Consider \(f: A \rightarrow B\). Prove that \(f\) is injective if and only if \(X=f^{-1}(f(X))\) for all \(X \subseteq A .\) Prove that \(f\) is surjective if and only if \(f\left(f^{-1}(Y)\right)=Y\) for all \(Y \subseteq B\).

Short answer

The function \(f: A \rightarrow B\) is injective if and only if \(X=f^{-1}(f(X))\) for all \(X \subseteq A\) and the function is surjective if and only if \(f(f^{-1}(Y))=Y\) for all \(Y \subseteq B\).

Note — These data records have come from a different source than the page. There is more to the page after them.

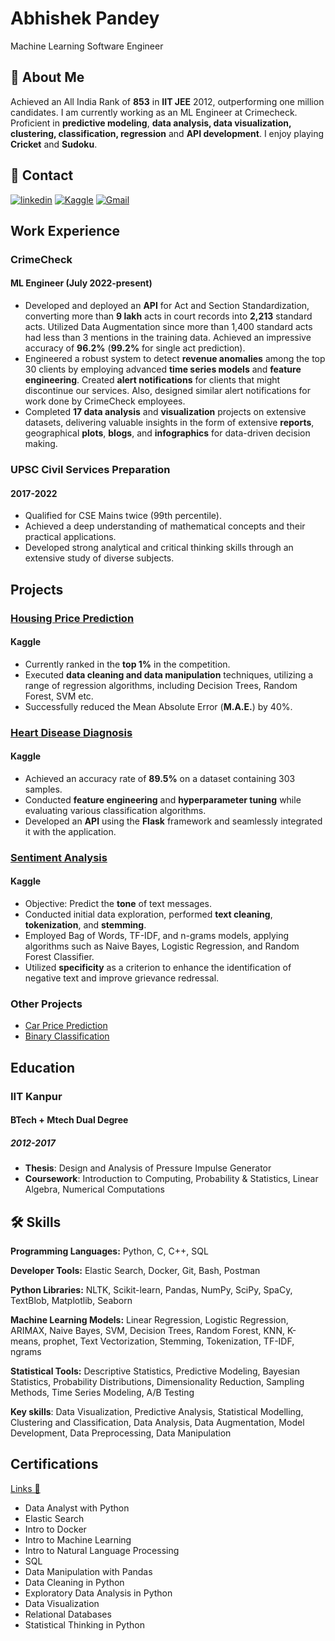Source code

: 
# Abhishek Pandey
Machine Learning Software Engineer

## 🚀 About Me
Achieved an All India Rank of **853** in **IIT JEE** 2012, outperforming one million candidates. I am currently working as an ML Engineer at Crimecheck. Proficient in **predictive modeling**, **data analysis, data visualization, clustering, classification, regression** and **API development**. I enjoy playing **Cricket** and **Sudoku**.


## 🔗 Contact
[![linkedin](https://img.shields.io/badge/linkedin-0A66C2?style=for-the-badge&logo=linkedin&logoColor=white)](https://www.linkedin.com/in/abhishp021/)
[![Kaggle](https://img.shields.io/badge/Kaggle-20BEFF?style=for-the-badge&logo=Kaggle&logoColor=white)](https://www.kaggle.com/abhishp021)
[![Gmail](https://img.shields.io/badge/Gmail-D14836?style=for-the-badge&logo=gmail&logoColor=white)](mailto:abhishekpandey021@gmail.com)

<!---
- How to reach me ... @abhishekpandey021@gmail.com
- Datacamp profile link --- https://www.datacamp.com/profile/abhishekpandey021
- Kaggle profile link --- https://www.kaggle.com/abhishp021
--->

## Work Experience

### CrimeCheck 
#### ML Engineer (July 2022-present)

- Developed and deployed an **API** for Act and Section Standardization, converting more than **9 lakh** acts in court records into **2,213** standard acts. Utilized Data Augmentation since more than 1,400 standard acts had less than 3 mentions in the training data. Achieved an impressive accuracy of **96.2%** (**99.2%** for single act prediction).
- Engineered a robust system to detect **revenue anomalies** among the top 30 clients by employing advanced **time series models** and **feature engineering**. Created **alert notifications** for clients that might discontinue our services. Also, designed similar alert notifications for work done by CrimeCheck employees.
- Completed **17 data analysis** and **visualization** projects on extensive datasets, delivering valuable insights in the form of extensive **reports**, geographical **plots**, **blogs**, and **infographics** for data-driven decision making.

### UPSC Civil Services Preparation
#### 2017-2022

- Qualified for CSE Mains twice (99th percentile).
- Achieved a deep understanding of mathematical concepts and their practical applications.
- Developed strong analytical and critical thinking skills through an extensive study of diverse subjects.


## Projects

### [Housing Price Prediction](https://www.kaggle.com/abhishp021/competitions?tab=active)
#### Kaggle

- Currently ranked in the **top 1%** in the competition.
- Executed **data cleaning and data manipulation** techniques, utilizing a range of regression algorithms, including Decision Trees, Random Forest, SVM etc.
- Successfully reduced the Mean Absolute Error (**M.A.E.**) by 40%.

### [Heart Disease Diagnosis](https://github.com/abhishp021/Heart-Disease-Prediction) 
#### Kaggle

- Achieved an accuracy rate of **89.5%** on a dataset containing 303 samples.
- Conducted **feature engineering** and **hyperparameter tuning** while evaluating various classification algorithms.
- Developed an **API** using the **Flask** framework and seamlessly integrated it with the application.

### [Sentiment Analysis](https://github.com/abhishp021/Sentiment-Analysis)
#### Kaggle

- Objective: Predict the **tone** of text messages.
- Conducted initial data exploration, performed **text cleaning**, **tokenization**, and **stemming**.
- Employed Bag of Words, TF-IDF, and n-grams models, applying algorithms such as Naive Bayes, Logistic Regression, and Random Forest Classifier.
- Utilized **specificity** as a criterion to enhance the identification of negative text and improve grievance redressal.

### Other Projects 
- [Car Price Prediction](https://github.com/abhishp021/Car-Prediction)
- [Binary Classification](https://github.com/abhishp021/Arya.ai-assignment)


## Education
### IIT Kanpur
#### BTech + Mtech Dual Degree
##### 2012-2017

- **Thesis**: Design and Analysis of Pressure Impulse Generator
- **Coursework**: Introduction to Computing, Probability & Statistics, Linear Algebra, Numerical Computations



## 🛠 Skills

**Programming Languages:** Python, C, C++, SQL

**Developer Tools:** Elastic Search, Docker, Git, Bash, Postman

**Python Libraries:** NLTK, Scikit-learn, Pandas, NumPy, SciPy, SpaCy, TextBlob, Matplotlib, Seaborn

**Machine Learning Models:** Linear Regression, Logistic Regression, ARIMAX, Naive Bayes, SVM, Decision Trees, Random Forest, KNN, K-means, prophet, Text Vectorization, Stemming, Tokenization, TF-IDF, ngrams

**Statistical Tools:** Descriptive Statistics, Predictive Modeling, Bayesian Statistics, Probability Distributions, Dimensionality Reduction, Sampling Methods, Time Series Modeling, A/B Testing

**Key skills**: Data Visualization, Predictive Analysis, Statistical Modelling, Clustering and Classification, Data Analysis, Data Augmentation, Model Development, Data Preprocessing, Data Manipulation


## Certifications
[Links 🔗](https://github.com/abhishp021/Certificates/tree/main/Datacamp)
- Data Analyst with Python
- Elastic Search
- Intro to Docker
- Intro to Machine Learning
- Intro to Natural Language Processing
- SQL
- Data Manipulation with Pandas
- Data Cleaning in Python
- Exploratory Data Analysis in Python
- Data Visualization 
- Relational Databases
- Statistical Thinking in Python





<!---
abhishp021/abhishp021 is a ✨ special ✨ repository because its `README.md` (this file) appears on your GitHub profile.
You can click the Preview link to take a look at your changes.
--->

These relations were proved using the definitions of injective and surjective functions in a detailed step-by-step manner.

Step-by-step solution

Proving Injectiveness 'if' clause

Assume \(f: A \rightarrow B\) such that \(X=f^{-1}(f(X))\) for all \(X \subseteq A \). Take \(a_1, a_2 \in A\) such that \(f(a_1)=f(a_2)\). Now, we create a subset \(X=\{a_1, a_2\}\), then by our assumption, \(X=f^{-1}(f(X))\). Therefore, if \(f(a_1)=f(a_2)\) then \(a_1, a_2 \in f^{-1}(f(X)) = X\), therefore \(a_1 = a_2\). Thus, \(f\) is injective.

Proving Injectiveness 'only if' clause

Assume \(f: A \rightarrow B\) is injective. For \(X=f^{-1}(f(X))\) to be true for all \(X \subseteq A\), we need that all \(a \in f^{-1}(f(X))\) are also in \(X\), and vice-versa. Given \(a \in f^{-1}(f(X))\), then there is a \(x \in X\) with \(f(a) = f(x)\). But since \(f\) is injective, we have \(a = x\) and also \(a \in X\), proving the 'only if' clause.

Proving Surjectiveness 'if' clause

Assume \(f: A \rightarrow B\) such that \(f(f^{-1}(Y))=Y\) for all \(Y \subseteq B \). Now, take \(b \in B\), then the set \(Y=\{b\}\) is a subset of \(B\), and by our assumption, \(f(f^{-1}(Y)) = Y\), so \(b\) is in the range of \(f\), which means \(f\) is surjective.

Proving Surjectiveness 'only if' clause

Assume \(f: A \rightarrow B\) is surjective. For \(f(f^{-1}(Y))=Y\) to be true for all \(Y \subseteq B\), we need that all \(b \in f(f^{-1}(Y))\) are also in \(Y\), and vice-versa. Given \(b \in f(f^{-1}(Y))\), then there is an \(a \in A\) such that \(f(a) = b\). But since \(f\) is surjective, there is an \(a\) such that \(f(a) = b\) for every \(b \in B\), proving 'only if' clause.